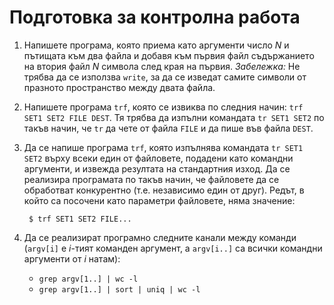 # Подготовка за контролна работа

1. Напишете програма, която приема като аргументи число *N* и пътищата към два файла и добавя към първия файл съдържанието на втория файл *N* символа след края на първия.
    *Забележка:* Не трябва да се използва `write`, за да се изведат самите символи от празното пространство между двата файла.

2. Напишете програма `trf`, която се извиква по следния начин: `trf SET1 SET2 FILE DEST`.  Тя трябва да изпълни командата `tr SET1 SET2` по такъв начин, че `tr` да чете от файла `FILE` и да пише във файла `DEST`.

3. Да се напише програма `trf`, която изпълнява командата `tr SET1 SET2` върху всеки един от файловете, подадени като командни аргументи, и извежда резултата на стандартния изход.  Да се реализира програмата по такъв начин, че файловете да се обработват конкурентно (т.е. независимо един от друг).  Редът, в който са посочени като параметри файловете, няма значение:

        $ trf SET1 SET2 FILE...

4. Да се реализират програмно следните канали между команди (`argv[i]` е *i*-тият команден аргумент, а `argv[i..]` са всички командни аргументи от *i* натам):

   * `grep argv[1..] | wc -l`
   * `grep argv[1..] | sort | uniq | wc -l`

**Work request**
There is a run of lines above from the one with "между двата файла." to the one with "2. Напишете програма"; print exactly that run, both ends included, and nothing else.

**Problem solution**
    *Забележка:* Не трябва да се използва `write`, за да се изведат самите символи от празното пространство между двата файла.

2. Напишете програма `trf`, която се извиква по следния начин: `trf SET1 SET2 FILE DEST`.  Тя трябва да изпълни командата `tr SET1 SET2` по такъв начин, че `tr` да чете от файла `FILE` и да пише във файла `DEST`.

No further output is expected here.